A champion of sexual freedom, Henry Vandenburgh navigates an open marriage and doesn’t miss a beat.
She was lovely. She looked a lot like Mary Louise Parker in Fried Green Tomatoes. She was actually prettier—her smile made a golden feeling run through me. Thin, medium height, soft brown hair. Her name was Mary, and she came from a St. Louis family where the dad was a cop and her mom a housewife.
She was also married. My wife Ginger and I had known them as a couple for about a year. We met them through Bay City National Organization for Women (NOW.) Bill was an aerospace engineer; Mary a graphic designer who did toy boxes. We liked them– although, as friends also said, they were the most politically compulsive people we knew. They’d come out of some Catholic young people’s group back East, and could be counted to stay up late almost any night printing leaflets, licking stamps, and bundling bulk mailings.
Ginger and I had been through that when we’d been at Sonoma State College. I was sick of it: the meetings, the sentiments, the study groups, radical people playing status games. I think Ginger didn’t care. She was friendly and liked a group, any group. We helped out some in Bay City NOW, but we mainly just did the monthly meetings and the big demonstrations.
Bill and Mary went on a trip back to their undergraduate campus in Illinois. As feminists, they went to some of the talks there given by various social change groups. One was a group specializing in advocating bisexuality and pansexuality as ways to break down sex roles and the oppression of the nuclear family. The talk opened their eyes. Bill told Mary that he was still attracted to men, and had had an experience with a fraternity brother in college. Mary confessed that she was attracted to other men sometimes, and curious, too, since she had had little experience. Mary had sex a day or two later with one of the men in the group, accompanying him to his little bungalow to spend the night. He was only the second man she had slept with, Bill being the first.
♦◊♦
I was working evenings at the local state mental hospital as a licensed psychiatric technician. I’d get home at midnight, and sometimes Ginger would come home even later, having spent the time at Bill and Mary’s. One night, she called and said she’d be home the next day. I didn’t think much about it. We were recovering hippies, not bound to schedules, although our hair was now short and our clothes were neater than they’d been in the early seventies.
When Ginger turned up the next day, she was flushed and smiling.
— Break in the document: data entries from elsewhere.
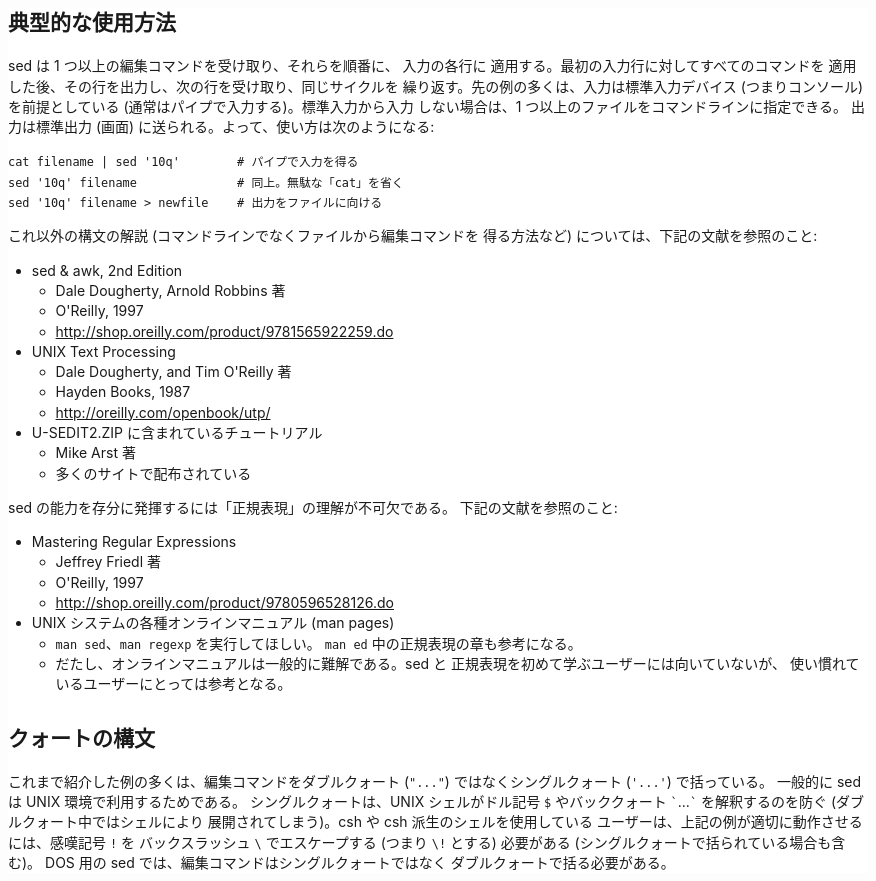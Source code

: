 典型的な使用方法
----------------------------------------------------------------------

sed は 1 つ以上の編集コマンドを受け取り、それらを順番に、
入力の各行に 適用する。最初の入力行に対してすべてのコマンドを
適用した後、その行を出力し、次の行を受け取り、同じサイクルを
繰り返す。先の例の多くは、入力は標準入力デバイス (つまりコンソール)
を前提としている (通常はパイプで入力する)。標準入力から入力
しない場合は、1 つ以上のファイルをコマンドラインに指定できる。
出力は標準出力 (画面) に送られる。よって、使い方は次のようになる:

    cat filename | sed '10q'        # パイプで入力を得る
    sed '10q' filename              # 同上。無駄な「cat」を省く
    sed '10q' filename > newfile    # 出力をファイルに向ける

これ以外の構文の解説 (コマンドラインでなくファイルから編集コマンドを
得る方法など) については、下記の文献を参照のこと:

  * sed & awk, 2nd Edition
    + Dale Dougherty, Arnold Robbins 著
    + O'Reilly, 1997
    + <http://shop.oreilly.com/product/9781565922259.do>
  * UNIX Text Processing
    + Dale Dougherty, and Tim O'Reilly 著
    + Hayden Books, 1987
    + <http://oreilly.com/openbook/utp/>
  * U-SEDIT2.ZIP に含まれているチュートリアル
    + Mike Arst 著
    + 多くのサイトで配布されている

sed の能力を存分に発揮するには「正規表現」の理解が不可欠である。
下記の文献を参照のこと:

  * Mastering Regular Expressions
    + Jeffrey Friedl 著
    + O'Reilly, 1997
    + <http://shop.oreilly.com/product/9780596528126.do>
  * UNIX システムの各種オンラインマニュアル (man pages)
    + `man sed`、`man regexp` を実行してほしい。
      `man ed` 中の正規表現の章も参考になる。
    + だたし、オンラインマニュアルは一般的に難解である。sed と
      正規表現を初めて学ぶユーザーには向いていないが、
      使い慣れているユーザーにとっては参考となる。

クォートの構文
----------------------------------------------------------------------

これまで紹介した例の多くは、編集コマンドをダブルクォート
(`"..."`) ではなくシングルクォート (`'...'`) で括っている。
一般的に sed は UNIX 環境で利用するためである。
シングルクォートは、UNIX シェルがドル記号 `$` やバッククォート
`` ` ``...`` ` `` を解釈するのを防ぐ (ダブルクォート中ではシェルにより
展開されてしまう)。csh や csh 派生のシェルを使用している
ユーザーは、上記の例が適切に動作させるには、感嘆記号 `!` を
バックスラッシュ `\` でエスケープする (つまり `\!` とする)
必要がある (シングルクォートで括られている場合も含む)。
DOS 用の sed では、編集コマンドはシングルクォートではなく
ダブルクォートで括る必要がある。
She’d fucked Bill, she said, “…but he was a lousy lay. He has a huge dick, though.” (Ginger and I were in the habit of communicating very directly.)
(This wasn’t the first time something like this had happened in our marriage. She’d slept with her guitar teacher a month or so after we were married in 1976. She’d come home at four in the morning. Waking, I’d said, “Where the hell have you been? Did you sleep with him?”
“He’s leaving tomorrow, anyway.”
I went back to sleep. The next day, it was as though it had never happened. A few months later, I drove Janet, a woman friend, home from school, and ended up having sex with her. When I told Ginger, she didn’t seem very perturbed. I did it a few more times, but then it was time to graduate, and Ginger and I moved back to Southern California.)
♦◊♦
“Maybe you and Mary should go out,” Ginger said. “We talked about it last night, and she’s interested.”
“You and Bill didn’t do stuff with her in the room, did you?” For some reason, this bothered me more than the idea of Bill being intimate with my wife alone. One of Mary’s most appealing points was her patina of innocence.
“No, no. She slept in the guest room.”
But I was interested too. Mary and I had done little personal talking up to that point. When Ginger and I spent time with them, Ginger took up most of the psychic space, keeping everyone entertained, flitting from one subject to another. Ginger could be obnoxious with this, but she was usually interesting enough, and it took a lot of the burden off others to talk. I didn’t particularly like Bill—he was pious and more feminist than just about anyone, and a language cop–but I liked Mary a lot. Like me, she was gravid, but very frank and direct. For over a year, I had noticed, though, that I was always very aware of where she was if we were in the same room.
Next weekend, Mary and I went to see The Black Stallion while Bill and Ginger presumably got it on. We kissed hungrily all during the show. Mary drove me to Ginger’s and my apartment, and we kissed outside for half an hour, hardly taking our lips away for a second. We didn’t consummate that night, but we did a week later, when Ginger had to go out of town.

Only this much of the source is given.